### Task to carry out
Across the data below, how many lines have the word "definitionbox" in them? Respond with the number alone.
☆ ☆ ☆ ☆ ☆
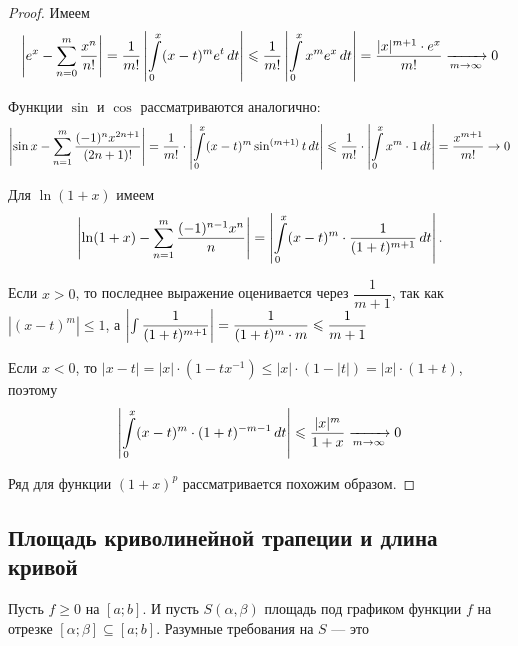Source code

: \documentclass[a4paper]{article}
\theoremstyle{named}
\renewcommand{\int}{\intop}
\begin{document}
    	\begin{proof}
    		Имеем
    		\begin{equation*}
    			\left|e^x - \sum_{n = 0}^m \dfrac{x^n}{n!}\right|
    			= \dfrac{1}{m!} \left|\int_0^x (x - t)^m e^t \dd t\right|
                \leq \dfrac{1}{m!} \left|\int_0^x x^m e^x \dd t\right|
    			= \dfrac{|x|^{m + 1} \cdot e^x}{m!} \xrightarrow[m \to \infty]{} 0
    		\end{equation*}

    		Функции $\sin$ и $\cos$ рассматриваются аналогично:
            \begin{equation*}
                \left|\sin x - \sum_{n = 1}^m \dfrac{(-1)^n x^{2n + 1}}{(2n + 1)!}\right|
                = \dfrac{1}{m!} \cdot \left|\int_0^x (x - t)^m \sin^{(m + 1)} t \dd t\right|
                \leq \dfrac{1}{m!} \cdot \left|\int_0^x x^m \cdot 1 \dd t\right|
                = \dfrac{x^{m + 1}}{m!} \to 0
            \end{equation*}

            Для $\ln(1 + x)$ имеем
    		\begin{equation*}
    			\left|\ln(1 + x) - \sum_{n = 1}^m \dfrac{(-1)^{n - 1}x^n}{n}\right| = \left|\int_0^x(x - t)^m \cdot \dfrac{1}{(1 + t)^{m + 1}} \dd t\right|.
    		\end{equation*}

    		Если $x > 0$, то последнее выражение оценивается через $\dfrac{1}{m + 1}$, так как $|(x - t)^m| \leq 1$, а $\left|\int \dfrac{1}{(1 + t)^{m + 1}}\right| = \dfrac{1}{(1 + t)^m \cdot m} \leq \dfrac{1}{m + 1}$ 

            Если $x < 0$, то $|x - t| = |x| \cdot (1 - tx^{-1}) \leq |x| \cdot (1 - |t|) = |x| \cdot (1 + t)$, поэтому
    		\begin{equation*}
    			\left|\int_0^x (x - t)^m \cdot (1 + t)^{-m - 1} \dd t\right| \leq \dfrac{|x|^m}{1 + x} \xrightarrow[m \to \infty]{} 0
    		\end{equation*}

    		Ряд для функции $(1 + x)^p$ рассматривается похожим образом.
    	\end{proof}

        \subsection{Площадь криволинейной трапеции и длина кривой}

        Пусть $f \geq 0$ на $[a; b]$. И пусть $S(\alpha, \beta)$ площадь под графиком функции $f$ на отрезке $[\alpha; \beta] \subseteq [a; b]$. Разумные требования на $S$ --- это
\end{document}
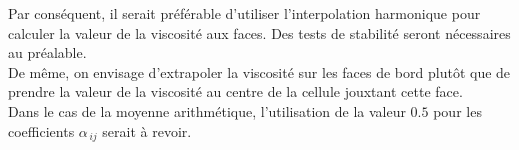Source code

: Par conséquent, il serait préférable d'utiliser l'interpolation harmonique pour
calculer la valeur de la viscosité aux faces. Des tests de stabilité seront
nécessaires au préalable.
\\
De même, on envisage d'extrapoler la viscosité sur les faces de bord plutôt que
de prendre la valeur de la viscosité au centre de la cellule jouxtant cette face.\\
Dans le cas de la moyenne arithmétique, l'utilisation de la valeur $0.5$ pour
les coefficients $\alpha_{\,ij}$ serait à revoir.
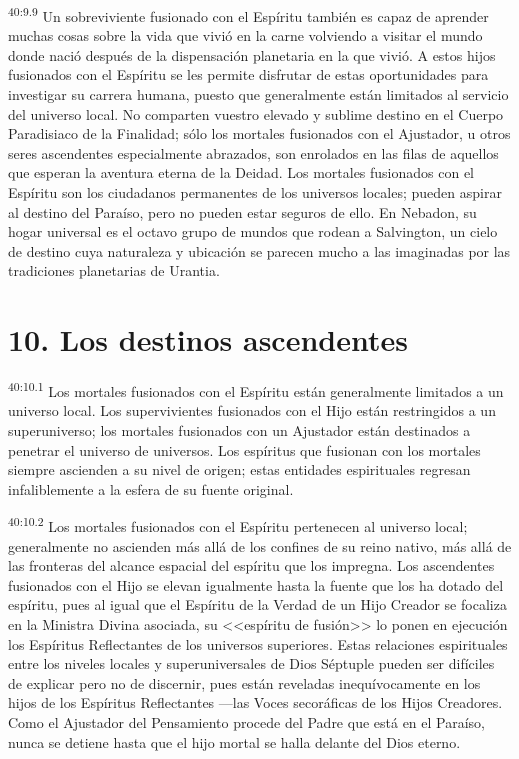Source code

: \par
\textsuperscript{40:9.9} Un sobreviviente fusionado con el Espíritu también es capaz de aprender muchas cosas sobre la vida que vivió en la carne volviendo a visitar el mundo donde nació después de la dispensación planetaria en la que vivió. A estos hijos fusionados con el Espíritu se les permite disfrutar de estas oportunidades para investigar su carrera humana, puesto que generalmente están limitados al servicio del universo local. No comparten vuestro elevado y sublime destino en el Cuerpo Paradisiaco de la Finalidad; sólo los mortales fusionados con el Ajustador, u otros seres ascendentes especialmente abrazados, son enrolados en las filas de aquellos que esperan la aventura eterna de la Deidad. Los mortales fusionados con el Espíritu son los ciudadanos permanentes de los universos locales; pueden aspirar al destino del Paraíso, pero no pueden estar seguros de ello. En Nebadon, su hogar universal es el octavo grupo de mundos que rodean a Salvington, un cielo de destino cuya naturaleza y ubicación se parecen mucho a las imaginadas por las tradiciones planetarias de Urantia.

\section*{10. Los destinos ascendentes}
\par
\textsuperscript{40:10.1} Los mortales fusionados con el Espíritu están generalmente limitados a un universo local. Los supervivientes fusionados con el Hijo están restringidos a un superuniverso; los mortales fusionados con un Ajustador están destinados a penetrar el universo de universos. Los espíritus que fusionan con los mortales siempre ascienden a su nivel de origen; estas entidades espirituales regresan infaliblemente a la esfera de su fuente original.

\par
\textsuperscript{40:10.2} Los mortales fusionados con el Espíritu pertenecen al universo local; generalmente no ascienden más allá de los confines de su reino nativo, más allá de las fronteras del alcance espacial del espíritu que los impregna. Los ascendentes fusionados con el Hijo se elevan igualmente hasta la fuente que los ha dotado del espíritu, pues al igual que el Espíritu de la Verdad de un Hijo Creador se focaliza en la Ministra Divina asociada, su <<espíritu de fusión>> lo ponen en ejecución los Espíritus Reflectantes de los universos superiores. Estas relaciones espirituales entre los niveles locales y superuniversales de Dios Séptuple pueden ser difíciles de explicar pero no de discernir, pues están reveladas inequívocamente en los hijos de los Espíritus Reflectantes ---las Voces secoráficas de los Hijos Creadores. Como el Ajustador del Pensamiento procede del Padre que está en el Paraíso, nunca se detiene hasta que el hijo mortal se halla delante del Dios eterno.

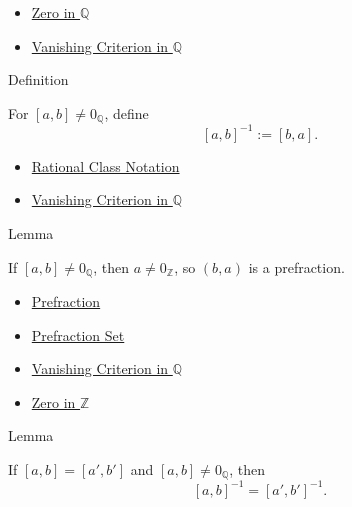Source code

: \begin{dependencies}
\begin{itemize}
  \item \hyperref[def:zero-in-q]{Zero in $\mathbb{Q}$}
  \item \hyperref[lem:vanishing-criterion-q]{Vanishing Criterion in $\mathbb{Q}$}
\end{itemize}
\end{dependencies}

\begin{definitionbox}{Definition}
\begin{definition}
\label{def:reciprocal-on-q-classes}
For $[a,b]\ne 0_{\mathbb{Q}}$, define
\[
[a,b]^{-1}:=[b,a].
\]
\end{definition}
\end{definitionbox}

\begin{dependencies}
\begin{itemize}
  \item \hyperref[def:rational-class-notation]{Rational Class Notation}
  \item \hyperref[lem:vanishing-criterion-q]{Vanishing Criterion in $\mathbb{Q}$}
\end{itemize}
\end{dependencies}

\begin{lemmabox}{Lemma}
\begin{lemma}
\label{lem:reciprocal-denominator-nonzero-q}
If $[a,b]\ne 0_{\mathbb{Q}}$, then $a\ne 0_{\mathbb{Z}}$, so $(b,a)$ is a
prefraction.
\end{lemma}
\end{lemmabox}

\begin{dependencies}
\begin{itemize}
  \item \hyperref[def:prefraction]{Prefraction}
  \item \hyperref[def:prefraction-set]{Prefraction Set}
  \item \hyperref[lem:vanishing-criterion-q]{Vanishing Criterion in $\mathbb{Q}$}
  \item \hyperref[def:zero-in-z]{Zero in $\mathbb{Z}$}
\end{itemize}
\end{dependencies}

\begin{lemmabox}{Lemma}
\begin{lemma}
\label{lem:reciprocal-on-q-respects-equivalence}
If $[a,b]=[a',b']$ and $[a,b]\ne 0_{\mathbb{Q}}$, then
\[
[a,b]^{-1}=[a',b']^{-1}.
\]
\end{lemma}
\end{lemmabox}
☆ ☆ ☆ ☆ ☆
### Response box
2